# [Task prompt]
Somewhere below is a line with "- 2700 ft of climbing over 9.7 miles." and, later, a line with "- All morning"; repeat those two lines and all the lines between them, exactly as they are.

# [Available records]
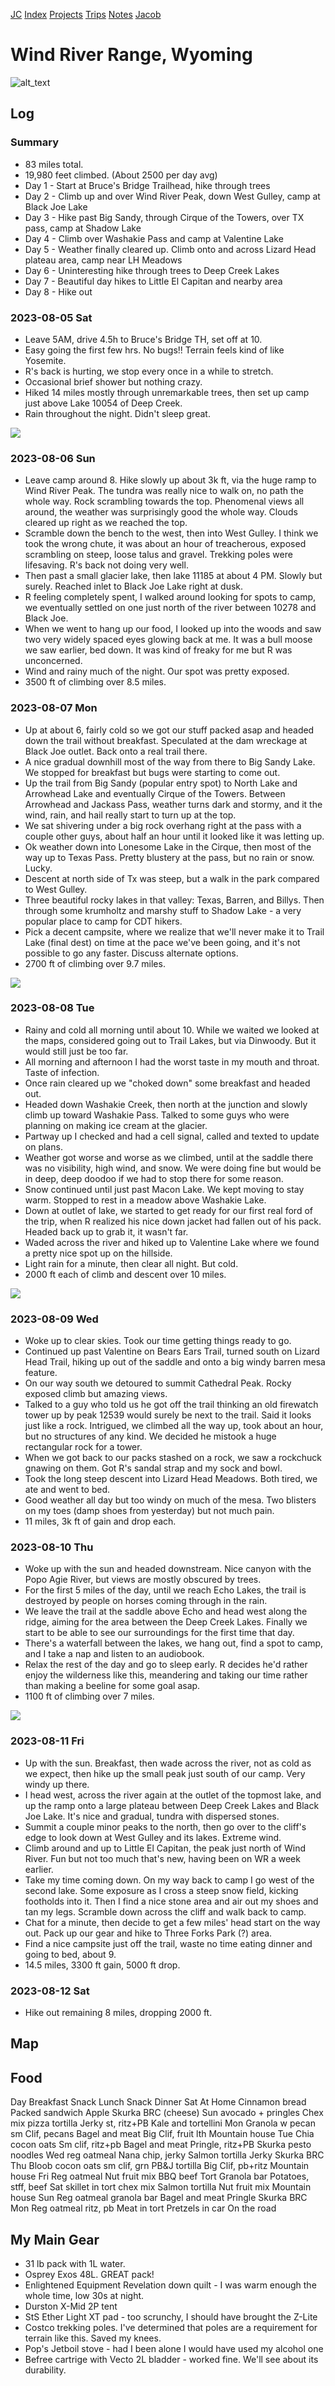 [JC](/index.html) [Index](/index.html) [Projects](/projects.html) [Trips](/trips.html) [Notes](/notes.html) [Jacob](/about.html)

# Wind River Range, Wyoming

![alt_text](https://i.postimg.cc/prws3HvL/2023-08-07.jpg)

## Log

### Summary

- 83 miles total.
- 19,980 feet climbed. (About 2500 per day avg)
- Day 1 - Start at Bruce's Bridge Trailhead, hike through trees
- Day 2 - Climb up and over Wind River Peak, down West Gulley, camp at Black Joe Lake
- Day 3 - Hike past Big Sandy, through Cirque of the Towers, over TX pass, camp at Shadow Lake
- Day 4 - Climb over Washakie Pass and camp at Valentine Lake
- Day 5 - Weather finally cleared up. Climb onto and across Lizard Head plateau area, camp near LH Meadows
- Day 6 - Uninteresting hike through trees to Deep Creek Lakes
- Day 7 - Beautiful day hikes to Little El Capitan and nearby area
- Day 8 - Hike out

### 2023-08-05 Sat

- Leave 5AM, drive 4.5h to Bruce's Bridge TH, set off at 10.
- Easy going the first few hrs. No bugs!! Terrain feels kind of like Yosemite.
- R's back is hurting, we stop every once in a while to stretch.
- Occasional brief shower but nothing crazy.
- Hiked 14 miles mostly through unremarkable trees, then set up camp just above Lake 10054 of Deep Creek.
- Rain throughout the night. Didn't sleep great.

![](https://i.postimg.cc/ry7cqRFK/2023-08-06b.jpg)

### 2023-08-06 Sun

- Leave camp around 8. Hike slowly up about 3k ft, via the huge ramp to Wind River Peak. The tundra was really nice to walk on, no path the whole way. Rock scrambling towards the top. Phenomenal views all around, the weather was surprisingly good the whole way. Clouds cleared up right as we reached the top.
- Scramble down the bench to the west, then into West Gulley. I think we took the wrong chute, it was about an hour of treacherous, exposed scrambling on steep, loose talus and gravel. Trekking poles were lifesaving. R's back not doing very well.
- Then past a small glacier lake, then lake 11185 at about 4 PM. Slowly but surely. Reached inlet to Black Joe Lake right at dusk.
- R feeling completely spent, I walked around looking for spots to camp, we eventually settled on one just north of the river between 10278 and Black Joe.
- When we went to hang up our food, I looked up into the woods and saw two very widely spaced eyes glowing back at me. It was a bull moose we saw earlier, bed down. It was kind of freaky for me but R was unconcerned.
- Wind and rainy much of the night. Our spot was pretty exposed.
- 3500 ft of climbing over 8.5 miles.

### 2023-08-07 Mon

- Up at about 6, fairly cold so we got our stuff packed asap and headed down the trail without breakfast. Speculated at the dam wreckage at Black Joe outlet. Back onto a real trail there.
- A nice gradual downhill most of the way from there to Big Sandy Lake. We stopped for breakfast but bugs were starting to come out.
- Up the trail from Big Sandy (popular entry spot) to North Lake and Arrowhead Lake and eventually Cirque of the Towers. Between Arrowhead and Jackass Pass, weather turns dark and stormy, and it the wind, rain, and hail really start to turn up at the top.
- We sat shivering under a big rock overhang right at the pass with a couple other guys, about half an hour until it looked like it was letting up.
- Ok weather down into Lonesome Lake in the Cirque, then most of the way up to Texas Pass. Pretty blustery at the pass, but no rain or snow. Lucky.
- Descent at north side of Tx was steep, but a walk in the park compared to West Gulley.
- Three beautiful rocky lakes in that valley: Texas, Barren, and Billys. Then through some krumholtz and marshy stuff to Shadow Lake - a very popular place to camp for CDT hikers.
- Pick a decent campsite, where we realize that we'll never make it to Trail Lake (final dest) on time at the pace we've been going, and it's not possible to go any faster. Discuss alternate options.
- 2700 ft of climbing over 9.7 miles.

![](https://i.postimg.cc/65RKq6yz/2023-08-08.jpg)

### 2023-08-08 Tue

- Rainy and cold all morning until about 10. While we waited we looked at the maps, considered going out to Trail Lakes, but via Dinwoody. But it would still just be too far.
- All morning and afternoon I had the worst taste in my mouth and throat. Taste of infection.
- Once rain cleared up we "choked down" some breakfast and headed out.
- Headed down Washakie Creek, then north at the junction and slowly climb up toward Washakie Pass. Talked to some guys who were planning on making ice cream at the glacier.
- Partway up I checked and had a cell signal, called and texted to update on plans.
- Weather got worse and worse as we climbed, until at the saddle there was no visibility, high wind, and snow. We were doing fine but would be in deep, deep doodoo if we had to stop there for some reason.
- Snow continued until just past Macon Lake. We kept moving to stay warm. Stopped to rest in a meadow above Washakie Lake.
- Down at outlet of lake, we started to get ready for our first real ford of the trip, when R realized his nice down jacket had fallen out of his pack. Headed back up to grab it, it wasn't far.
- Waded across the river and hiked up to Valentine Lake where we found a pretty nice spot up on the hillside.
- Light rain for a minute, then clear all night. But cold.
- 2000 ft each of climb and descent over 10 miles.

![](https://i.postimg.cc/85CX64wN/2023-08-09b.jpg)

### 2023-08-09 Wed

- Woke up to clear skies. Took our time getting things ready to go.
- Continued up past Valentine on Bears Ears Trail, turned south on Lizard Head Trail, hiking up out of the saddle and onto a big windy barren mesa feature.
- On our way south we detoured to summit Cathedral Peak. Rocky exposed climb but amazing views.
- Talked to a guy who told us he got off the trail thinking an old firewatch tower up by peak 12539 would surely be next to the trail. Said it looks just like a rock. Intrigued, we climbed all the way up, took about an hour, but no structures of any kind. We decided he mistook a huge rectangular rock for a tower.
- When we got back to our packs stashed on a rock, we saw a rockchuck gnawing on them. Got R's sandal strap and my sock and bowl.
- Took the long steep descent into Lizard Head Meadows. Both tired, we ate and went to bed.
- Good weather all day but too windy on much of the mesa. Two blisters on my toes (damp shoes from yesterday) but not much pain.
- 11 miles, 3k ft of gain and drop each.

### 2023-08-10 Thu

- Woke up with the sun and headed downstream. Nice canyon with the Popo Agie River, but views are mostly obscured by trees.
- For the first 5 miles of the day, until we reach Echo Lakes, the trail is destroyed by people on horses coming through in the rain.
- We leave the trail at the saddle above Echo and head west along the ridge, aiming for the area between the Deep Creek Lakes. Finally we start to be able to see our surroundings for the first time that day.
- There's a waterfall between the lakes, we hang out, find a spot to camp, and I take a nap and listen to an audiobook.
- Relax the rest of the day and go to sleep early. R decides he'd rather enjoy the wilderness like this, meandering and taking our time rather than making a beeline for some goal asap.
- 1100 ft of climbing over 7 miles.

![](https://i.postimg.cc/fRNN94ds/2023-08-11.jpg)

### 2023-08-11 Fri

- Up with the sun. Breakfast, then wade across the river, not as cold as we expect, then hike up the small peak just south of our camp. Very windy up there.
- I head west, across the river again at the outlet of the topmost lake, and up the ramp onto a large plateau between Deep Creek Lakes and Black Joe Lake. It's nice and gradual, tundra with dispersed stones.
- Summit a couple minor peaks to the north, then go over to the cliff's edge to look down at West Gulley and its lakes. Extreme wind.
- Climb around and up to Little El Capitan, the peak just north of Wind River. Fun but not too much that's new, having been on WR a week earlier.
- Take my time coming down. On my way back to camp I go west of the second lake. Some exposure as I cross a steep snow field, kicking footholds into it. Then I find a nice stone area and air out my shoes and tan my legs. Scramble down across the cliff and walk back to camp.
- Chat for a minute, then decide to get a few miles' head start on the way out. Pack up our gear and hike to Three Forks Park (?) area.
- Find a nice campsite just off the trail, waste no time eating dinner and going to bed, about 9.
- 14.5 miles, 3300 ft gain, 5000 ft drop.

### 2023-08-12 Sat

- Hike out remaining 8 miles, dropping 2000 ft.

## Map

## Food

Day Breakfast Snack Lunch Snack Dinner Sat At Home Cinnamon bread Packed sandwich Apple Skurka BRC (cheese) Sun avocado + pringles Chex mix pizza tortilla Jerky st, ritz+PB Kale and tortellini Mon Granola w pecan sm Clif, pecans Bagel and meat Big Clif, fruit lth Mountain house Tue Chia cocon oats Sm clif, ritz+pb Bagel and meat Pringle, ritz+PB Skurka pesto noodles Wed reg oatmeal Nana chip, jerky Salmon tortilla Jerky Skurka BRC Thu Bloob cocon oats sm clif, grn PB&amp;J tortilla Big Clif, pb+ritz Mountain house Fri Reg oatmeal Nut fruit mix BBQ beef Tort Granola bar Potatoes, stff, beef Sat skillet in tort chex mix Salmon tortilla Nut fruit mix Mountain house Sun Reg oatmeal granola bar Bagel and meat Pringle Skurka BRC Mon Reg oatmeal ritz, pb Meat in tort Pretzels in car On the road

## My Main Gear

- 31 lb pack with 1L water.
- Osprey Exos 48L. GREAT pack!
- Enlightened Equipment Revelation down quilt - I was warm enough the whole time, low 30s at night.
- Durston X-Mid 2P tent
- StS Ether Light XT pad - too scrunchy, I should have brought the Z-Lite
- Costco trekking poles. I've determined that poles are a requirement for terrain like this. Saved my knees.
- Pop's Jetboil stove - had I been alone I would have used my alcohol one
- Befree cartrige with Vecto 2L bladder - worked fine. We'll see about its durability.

--

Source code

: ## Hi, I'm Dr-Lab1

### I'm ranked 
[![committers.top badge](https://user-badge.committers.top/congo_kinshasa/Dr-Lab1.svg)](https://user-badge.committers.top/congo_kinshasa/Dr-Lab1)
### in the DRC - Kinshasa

...

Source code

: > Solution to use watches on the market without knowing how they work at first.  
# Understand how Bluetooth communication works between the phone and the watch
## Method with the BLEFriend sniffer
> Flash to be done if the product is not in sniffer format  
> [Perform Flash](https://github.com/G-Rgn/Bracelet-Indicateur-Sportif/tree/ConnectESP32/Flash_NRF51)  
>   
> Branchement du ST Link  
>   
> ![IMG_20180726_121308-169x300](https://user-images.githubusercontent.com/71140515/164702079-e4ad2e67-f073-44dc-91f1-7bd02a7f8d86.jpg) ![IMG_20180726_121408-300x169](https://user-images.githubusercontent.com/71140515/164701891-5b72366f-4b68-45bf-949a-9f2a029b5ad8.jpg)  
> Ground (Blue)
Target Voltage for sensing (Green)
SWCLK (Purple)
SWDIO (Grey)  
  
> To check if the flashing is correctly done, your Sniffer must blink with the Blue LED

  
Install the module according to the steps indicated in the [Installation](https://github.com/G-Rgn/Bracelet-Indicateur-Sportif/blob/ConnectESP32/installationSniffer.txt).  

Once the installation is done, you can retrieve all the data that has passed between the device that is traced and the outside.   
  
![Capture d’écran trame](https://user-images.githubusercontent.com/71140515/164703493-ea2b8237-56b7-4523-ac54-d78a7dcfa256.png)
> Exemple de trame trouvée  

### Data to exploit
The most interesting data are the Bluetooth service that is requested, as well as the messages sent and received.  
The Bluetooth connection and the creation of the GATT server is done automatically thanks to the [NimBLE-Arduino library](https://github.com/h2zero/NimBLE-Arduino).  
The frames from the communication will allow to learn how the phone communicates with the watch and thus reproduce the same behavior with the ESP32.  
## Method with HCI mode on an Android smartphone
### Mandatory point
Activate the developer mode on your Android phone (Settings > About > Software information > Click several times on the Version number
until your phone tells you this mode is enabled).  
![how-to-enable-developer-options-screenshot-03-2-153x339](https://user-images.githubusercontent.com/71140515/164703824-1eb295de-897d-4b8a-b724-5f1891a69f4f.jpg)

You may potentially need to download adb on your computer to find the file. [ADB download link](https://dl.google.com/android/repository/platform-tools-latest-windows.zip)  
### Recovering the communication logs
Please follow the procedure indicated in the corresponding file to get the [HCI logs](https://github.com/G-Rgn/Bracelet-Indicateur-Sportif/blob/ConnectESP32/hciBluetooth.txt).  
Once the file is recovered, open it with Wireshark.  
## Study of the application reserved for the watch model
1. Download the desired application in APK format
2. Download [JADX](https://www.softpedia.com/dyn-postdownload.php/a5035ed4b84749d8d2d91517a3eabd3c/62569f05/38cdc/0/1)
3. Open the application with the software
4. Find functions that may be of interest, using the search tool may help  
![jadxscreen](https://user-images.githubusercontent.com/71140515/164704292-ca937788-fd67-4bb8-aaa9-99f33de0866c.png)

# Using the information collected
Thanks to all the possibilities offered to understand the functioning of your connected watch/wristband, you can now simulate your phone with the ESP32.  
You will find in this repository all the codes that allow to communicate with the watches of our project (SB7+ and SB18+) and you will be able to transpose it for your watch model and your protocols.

# [Completed exercise]
- 2700 ft of climbing over 9.7 miles.

![](https://i.postimg.cc/65RKq6yz/2023-08-08.jpg)

### 2023-08-08 Tue

- Rainy and cold all morning until about 10. While we waited we looked at the maps, considered going out to Trail Lakes, but via Dinwoody. But it would still just be too far.
- All morning and afternoon I had the worst taste in my mouth and throat. Taste of infection.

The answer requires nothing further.